The state said about 38 of those registered voters had cast a ballot in the past, despite their ineligibility.
The first incarnation of the voter purge in May, which included about 2,600 names, was fraught with errors. The biggest problem was that it identified many actual citizens as non-citizens.
Those against the purge also accused Scott of improperly removing voters 90 days before an election, among other complaints.
Democrats and minorities were also more likely to be purged from the rolls when compared to Republicans, which also upset voting rights activists in the state. However, the inaccuracy of the initial list ultimately caused local election officials in the state to stop the voter purge, per the suggestion of their lawyers.
Now, the state has access to a federal database that the state uses to cross-reference the names on their list. This was an effort to vet the accuracy of their own list and get some opponents of the purge to drop their main complaint.
Florida Secretary of State Ken Detzner’s office said the new list was produced by comparing Florida’s 12-million-person voter rolls with a federal immigration database called the Systematic Alien Verification for Entitlements.
“This is a new process based on the SAVE database,” said Detzner’s spokesman, Chris Cate.
“The state is not telling county elections supervisors, ‘Remove these people.’ We are providing information for the counties to examine,” Cate said. “The supervisors have the discretion to keep anyone who is on this list on the voter rolls.”

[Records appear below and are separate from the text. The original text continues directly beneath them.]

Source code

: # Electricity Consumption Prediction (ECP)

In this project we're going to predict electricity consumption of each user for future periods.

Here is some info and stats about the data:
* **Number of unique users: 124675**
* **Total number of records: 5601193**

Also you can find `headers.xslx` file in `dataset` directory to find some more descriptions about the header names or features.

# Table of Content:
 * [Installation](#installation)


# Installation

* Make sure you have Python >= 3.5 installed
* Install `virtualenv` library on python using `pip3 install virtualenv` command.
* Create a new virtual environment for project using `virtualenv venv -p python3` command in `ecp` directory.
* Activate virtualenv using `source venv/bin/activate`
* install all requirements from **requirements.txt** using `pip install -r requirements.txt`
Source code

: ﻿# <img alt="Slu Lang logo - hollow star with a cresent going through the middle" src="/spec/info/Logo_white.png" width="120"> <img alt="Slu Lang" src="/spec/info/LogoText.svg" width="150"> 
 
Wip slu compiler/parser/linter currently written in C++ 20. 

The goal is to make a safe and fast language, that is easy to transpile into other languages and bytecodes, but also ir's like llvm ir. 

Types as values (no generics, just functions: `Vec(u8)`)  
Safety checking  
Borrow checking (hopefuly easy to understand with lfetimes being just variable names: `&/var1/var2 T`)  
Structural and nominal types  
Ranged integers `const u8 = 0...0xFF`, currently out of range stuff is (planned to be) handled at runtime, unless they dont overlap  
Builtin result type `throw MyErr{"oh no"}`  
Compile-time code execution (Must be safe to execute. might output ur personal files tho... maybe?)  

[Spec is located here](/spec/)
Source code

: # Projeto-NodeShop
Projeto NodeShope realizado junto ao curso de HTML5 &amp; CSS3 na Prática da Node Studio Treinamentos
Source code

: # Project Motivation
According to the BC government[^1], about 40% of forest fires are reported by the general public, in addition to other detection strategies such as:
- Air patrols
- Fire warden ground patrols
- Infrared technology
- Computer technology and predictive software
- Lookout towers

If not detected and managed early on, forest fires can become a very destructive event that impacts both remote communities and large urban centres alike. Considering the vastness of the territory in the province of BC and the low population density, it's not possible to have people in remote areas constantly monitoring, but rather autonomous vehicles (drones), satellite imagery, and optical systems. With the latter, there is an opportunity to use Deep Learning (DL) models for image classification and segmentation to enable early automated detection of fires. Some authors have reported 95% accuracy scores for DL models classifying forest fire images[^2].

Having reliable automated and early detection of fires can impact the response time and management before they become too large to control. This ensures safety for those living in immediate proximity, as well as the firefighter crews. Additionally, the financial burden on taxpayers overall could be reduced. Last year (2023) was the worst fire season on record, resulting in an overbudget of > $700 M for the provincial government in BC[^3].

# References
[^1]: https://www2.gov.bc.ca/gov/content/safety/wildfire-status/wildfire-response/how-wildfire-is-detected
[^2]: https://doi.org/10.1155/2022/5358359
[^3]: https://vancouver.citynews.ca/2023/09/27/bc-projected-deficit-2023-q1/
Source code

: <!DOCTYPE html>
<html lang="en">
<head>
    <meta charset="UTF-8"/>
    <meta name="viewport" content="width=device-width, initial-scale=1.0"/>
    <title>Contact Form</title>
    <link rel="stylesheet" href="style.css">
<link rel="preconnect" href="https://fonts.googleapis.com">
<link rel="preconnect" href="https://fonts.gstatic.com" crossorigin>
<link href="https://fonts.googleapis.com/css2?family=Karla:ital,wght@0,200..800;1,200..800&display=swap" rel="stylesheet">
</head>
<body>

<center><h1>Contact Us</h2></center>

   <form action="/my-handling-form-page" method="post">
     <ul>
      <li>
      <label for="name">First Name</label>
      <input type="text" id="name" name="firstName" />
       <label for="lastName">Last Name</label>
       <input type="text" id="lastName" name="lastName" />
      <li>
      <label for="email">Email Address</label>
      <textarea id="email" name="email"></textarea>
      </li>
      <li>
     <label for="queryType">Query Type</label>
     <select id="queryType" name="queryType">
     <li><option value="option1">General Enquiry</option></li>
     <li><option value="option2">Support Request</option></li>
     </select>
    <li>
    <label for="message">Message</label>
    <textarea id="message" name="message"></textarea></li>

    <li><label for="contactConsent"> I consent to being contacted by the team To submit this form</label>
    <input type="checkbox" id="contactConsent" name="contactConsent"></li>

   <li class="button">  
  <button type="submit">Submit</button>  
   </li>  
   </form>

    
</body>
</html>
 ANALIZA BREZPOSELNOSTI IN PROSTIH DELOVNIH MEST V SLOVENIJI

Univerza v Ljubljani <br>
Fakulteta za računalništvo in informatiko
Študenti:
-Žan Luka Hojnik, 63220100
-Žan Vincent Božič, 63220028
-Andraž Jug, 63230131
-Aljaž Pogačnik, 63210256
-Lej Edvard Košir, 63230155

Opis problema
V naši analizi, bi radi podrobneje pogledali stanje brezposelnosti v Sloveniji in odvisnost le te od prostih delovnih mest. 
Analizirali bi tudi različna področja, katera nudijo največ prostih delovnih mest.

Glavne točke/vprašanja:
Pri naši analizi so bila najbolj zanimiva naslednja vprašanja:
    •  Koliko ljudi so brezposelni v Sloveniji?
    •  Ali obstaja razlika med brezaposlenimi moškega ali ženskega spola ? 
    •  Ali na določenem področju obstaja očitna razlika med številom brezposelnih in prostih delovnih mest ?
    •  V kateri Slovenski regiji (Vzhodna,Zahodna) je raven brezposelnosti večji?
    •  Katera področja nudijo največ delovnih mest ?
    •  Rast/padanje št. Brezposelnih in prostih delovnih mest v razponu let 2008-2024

Under state law, county elections supervisors will send a certified letter to anyone flagged as a potential noncitizen. The person will have to show proof of citizenship to remain on the rolls.
Some county elections officials say they are receiving names of people whom they have already removed from the rolls because they have admitted they are not U.S. citizens.
There’s also a matter of timing. With 39 days until Election Day, local officials say they can’t comply with notice requirements before removing voters, meaning some noncitizens could cast ballots in Florida, the situation Gov. Rick Scott wanted most to avoid.
…In Orlando, Orange County elections chief Bill Cowles sees a redundancy: Five of 12 suspicious Orange voters on his new list have already been removed from the rolls after signing a document admitting they lacked U.S. citizenship.
…In Broward County, where 23 voters are listed as potential noncitizens, elections official Mary Cooney said there’s not enough time to complete the removal process before the Nov. 6 election.
Local election officials are also going to have to figure out how to deal with with non-eligible voters who have voted in past elections, which is a felony.